Author:
Ahmad Mohammad Naiyaz,Garg Tanu,Singh Shriya,Shukla Richa,Ramya VK,Kaur Parvinder,Chopra Sidharth,Dasgupta Arunava
Abstract
AbstractMycobacterial pathogens including Non-tuberculous mycobacteria (NTM) and M. tuberculosis (Mtb), are pathogens of significant worldwide interest owing to inherent drug resistance to a wide variety of FDA-approved drugs as well as causing a broad range of serious infections. Identifying new antibiotics active against mycobacterial pathogens is an urgent unmet need, especially those antibiotics that can bypass existing resistance mechanisms. In this study, we demonstrate that Gepotidacin, a first-in-class triazaacenapthylene topoisomerase inhibitor, shows potent activity against Mtb and M. fortuitum as well as against other NTMs species, including fluoroquinolone-resistant M. abscessus. Furthermore, Gepotidacin exhibits concentration-dependent bactericidal activity against various mycobacterial pathogens, synergizes with several drugs utilized for their treatment, and reduces bacterial load in macrophages in the intracellular killing assay comparable to amikacin. Additionally, M. fortuitum ATCC 6841 was unable to generate resistance to Gepotidacin in vitro.

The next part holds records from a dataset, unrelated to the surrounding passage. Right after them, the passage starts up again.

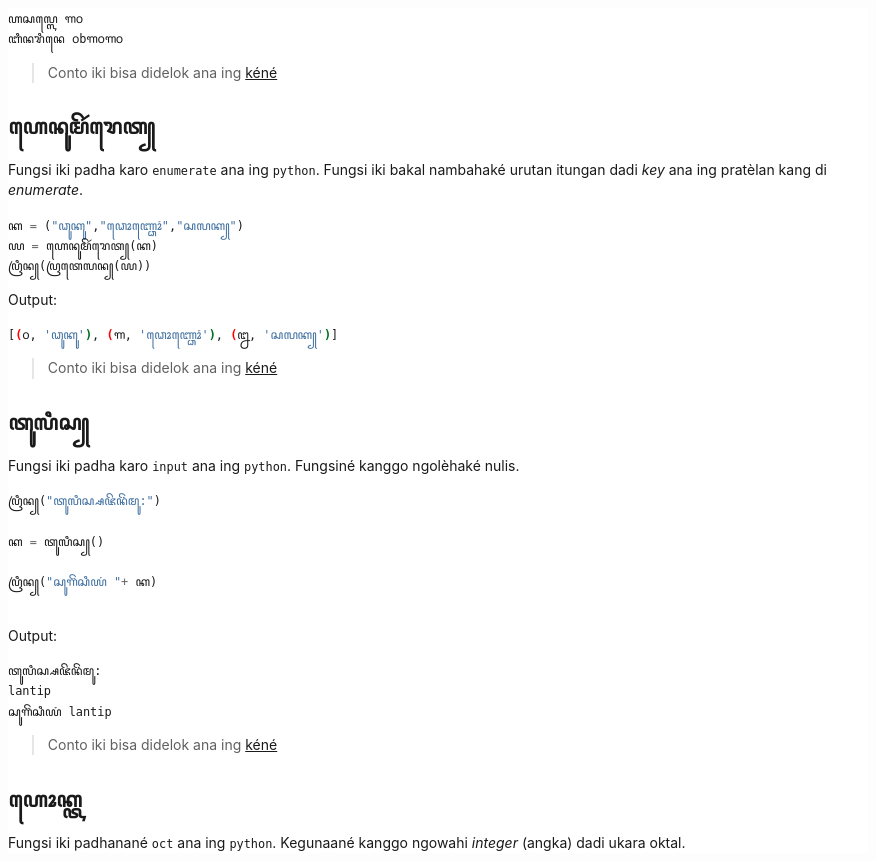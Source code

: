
 ```bash
ꦲꦱꦭ꧀ꦭꦺ ꧑꧐
ꦧꦶꦤꦫꦶꦤꦺ ꧐b꧑꧐꧑꧐

```

> Conto iki bisa didelok ana ing [kéné](../examples/ꦧꦤꦫ.ꦱꦮ)

## ꦲꦺꦤꦸꦩꦼꦂꦫꦺꦠ꧀
Fungsi iki padha karo `enumerate` ana ing `python`. Fungsi iki bakal nambahaké urutan itungan dadi _key_ ana ing pratèlan kang di _enumerate_.

```python
ꦏ = ("ꦣꦸꦏꦸ","ꦣꦺꦴꦚ꧀ꦣꦺꦴꦁ","ꦱꦭꦏ꧀")
ꦪ = ꦲꦺꦤꦸꦩꦼꦂꦫꦺꦠ꧀(ꦏ)
ꦥꦿꦶꦤ꧀(ꦥꦿꦠꦺꦭꦤ꧀(ꦪ))


```
Output:
```bash
[(꧐, 'ꦣꦸꦏꦸ'), (꧑, 'ꦣꦺꦴꦚ꧀ꦣꦺꦴꦁ'), (꧒, 'ꦱꦭꦏ꧀')]

```

> Conto iki bisa didelok ana ing [kéné](../examples/ꦲꦤꦩꦫꦠ.ꦱꦮ)

## ꦠꦸꦭꦶꦱ꧀
Fungsi iki padha karo `input` ana ing `python`. Fungsiné kanggo ngolèhaké nulis.

```python
ꦥꦿꦶꦤ꧀("ꦠꦸꦭꦶꦱ꧀ꦱꦗꦼꦤꦼꦁꦩꦸ:")

ꦏ = ꦠꦸꦭꦶꦱ꧀()

ꦥꦿꦶꦤ꧀("ꦱꦸꦒꦼꦁꦱꦶꦪꦁ "+ ꦏ)



```
Output:
```bash
ꦠꦸꦭꦶꦱ꧀ꦱꦗꦼꦤꦼꦁꦩꦸ:
lantip
ꦱꦸꦒꦼꦁꦱꦶꦪꦁ lantip

```
> Conto iki bisa didelok ana ing [kéné](../examples/ꦲꦤꦥꦠ.ꦱꦮ)

## ꦲꦺꦴꦏ꧀ꦠ
Fungsi iki padhanané `oct` ana ing `python`. Kegunaané kanggo ngowahi _integer_ (angka) dadi ukara oktal.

When tested in a murine neutropenic M. fortuitum infection model, Gepotidacin caused a significant reduction in bacterial load in various organs at 10 fold lower concentration than amikacin. Taken together, Gepotidacin possesses a potentially new mechanism of action that enables it to escape existing resistance mechanisms. Thus, it can be projected as a potent novel lead for the treatment of mycobacterial infections, particularly for NTM, where present therapeutic interventions are very limited.
Publisher
Cold Spring Harbor Laboratory